If we wish to calculate RMSD relative to the crystal structure, we could issue the following:

gmx rms -s em.tpr -f md_0_1_noPBC.xtc -o rmsd_xtal.xvg -tu ns

The result will be something like:

rmsd_0_1_xtal.jpg

Both plots show the RMSD levels off to ~0.1 nm (1 Å), indicating that the structure is very stable. Subtle differences between the plots indicate that the structure at t = 0 ns is slightly different from this crystal structure. This is to be expected, since it has been energy-minimized, and because the position restraints are not 100% perfect, as discussed previously.

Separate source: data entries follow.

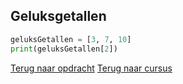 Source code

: ## Geluksgetallen

```python
geluksGetallen = [3, 7, 10]
print(geluksGetallen[2])
```

[Terug naar opdracht](/taken/geluksgetallen.html)
[Terug naar cursus](/23_list.html)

The radius of gyration of a protein is a measure of its compactness. If a protein is stably folded, it will likely maintain a relatively steady value of Rg. If a protein unfolds, its Rg will change over time. Let’s analyze the radius of gyration for lysozyme in our simulation:

gmx gyrate -s md_0_1.tpr -f md_0_1_noPBC.xtc -o gyrate.xvg

Rg_0_1.jpg

We can see from the reasonably invariant Rg values that the protein remains very stable, in its compact (folded) form over the course of 1 ns at 300 K. This result is not unexpected, but illustrates an advanced capacity of GROMACS analysis that comes built-in.

Summary

You have now conducted a molecular dynamics simulation with GROMACS, and analyzed some of the results. This tutorial should not be viewed as comprehensive. There are many more types of simulations that one can conduct with GROMACS (free energy calculations, non-equilibrium MD, and normal modes analysis, just to name a few). You should also review the literature and the GROMACS manual for adjustments to the .mdp files provided here for efficiency and accuracy purposes.